You would likely do well to do some hours of reading about the subject, starting perhaps at SEC.gov.
Might also want to spend a few bucks on getting guidance from a securities lawyer.
[edited by: walkman at 6:29 pm (utc) on Mar. 29, 2006]
For example, it's my understanding that a nationally syndicated financial radio show host is prohibited from buying or selling any stocks he discusses on his show for 30 days after the broadcast (or something like that).
Hey, it's your site, it's your money (for now), it's your decision.
not sure if you're pulling our leg or not, but here it is anyway: you convince idiots to buy, buy, buy, and you sell your stock (bought well before the buying frenzy) while the price is inflated because of their purchases. They of course lose.

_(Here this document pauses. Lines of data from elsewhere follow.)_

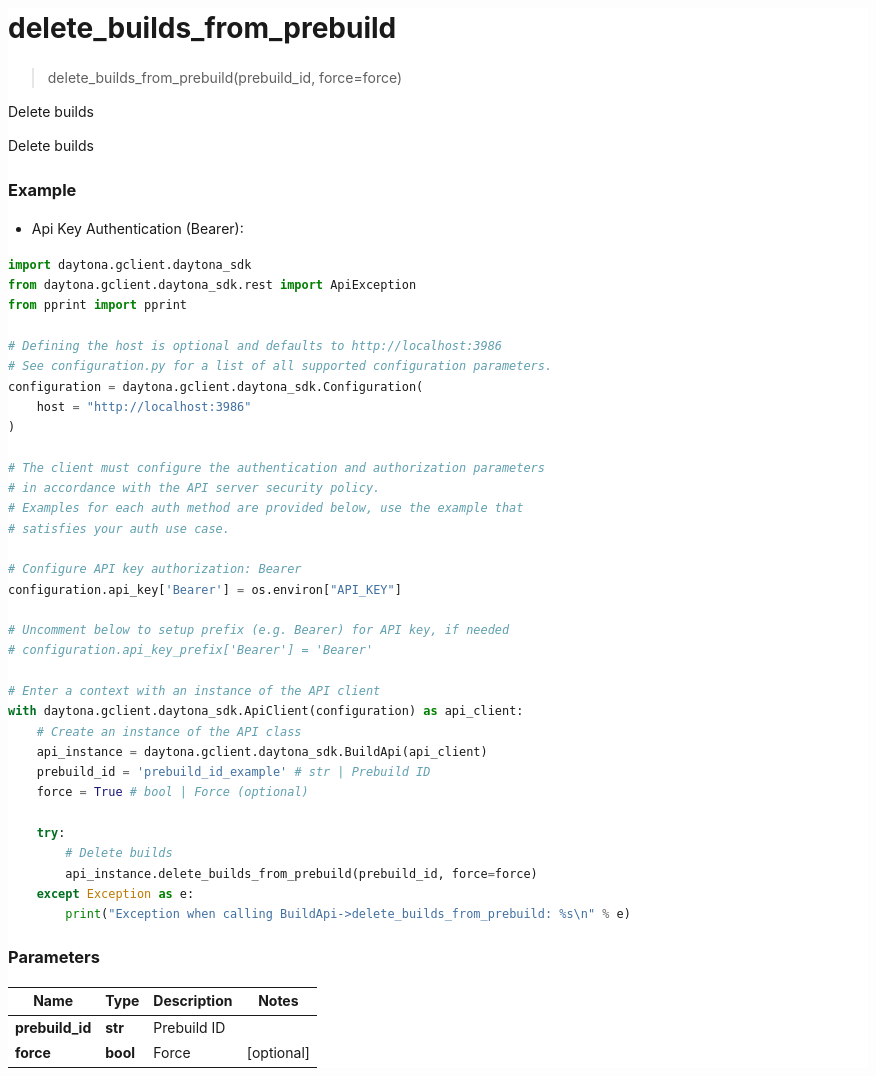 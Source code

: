 # **delete_builds_from_prebuild**
> delete_builds_from_prebuild(prebuild_id, force=force)

Delete builds

Delete builds

### Example

* Api Key Authentication (Bearer):

```python
import daytona.gclient.daytona_sdk
from daytona.gclient.daytona_sdk.rest import ApiException
from pprint import pprint

# Defining the host is optional and defaults to http://localhost:3986
# See configuration.py for a list of all supported configuration parameters.
configuration = daytona.gclient.daytona_sdk.Configuration(
    host = "http://localhost:3986"
)

# The client must configure the authentication and authorization parameters
# in accordance with the API server security policy.
# Examples for each auth method are provided below, use the example that
# satisfies your auth use case.

# Configure API key authorization: Bearer
configuration.api_key['Bearer'] = os.environ["API_KEY"]

# Uncomment below to setup prefix (e.g. Bearer) for API key, if needed
# configuration.api_key_prefix['Bearer'] = 'Bearer'

# Enter a context with an instance of the API client
with daytona.gclient.daytona_sdk.ApiClient(configuration) as api_client:
    # Create an instance of the API class
    api_instance = daytona.gclient.daytona_sdk.BuildApi(api_client)
    prebuild_id = 'prebuild_id_example' # str | Prebuild ID
    force = True # bool | Force (optional)

    try:
        # Delete builds
        api_instance.delete_builds_from_prebuild(prebuild_id, force=force)
    except Exception as e:
        print("Exception when calling BuildApi->delete_builds_from_prebuild: %s\n" % e)
```



### Parameters


Name | Type | Description  | Notes
------------- | ------------- | ------------- | -------------
 **prebuild_id** | **str**| Prebuild ID | 
 **force** | **bool**| Force | [optional]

What WebmasterWorld people think about this kind of services?
But you have to get it right, which can be tricky. Users have to be able to specify the purchase price, the number of securities and the time of their investment, otherwise returns will be skewed.
Most portfolio trackers default to the closing price of the securities offerred which can significantly skew results.
Bad: "Buy XYZ and you are sure to make 1000% in the next month!"
Good: "I like XYZ, in fact I bought it for my own portfolio, because they have beaten analysts earnings estimates the last 8 quarters."
Stick to the second comment and you should be fine.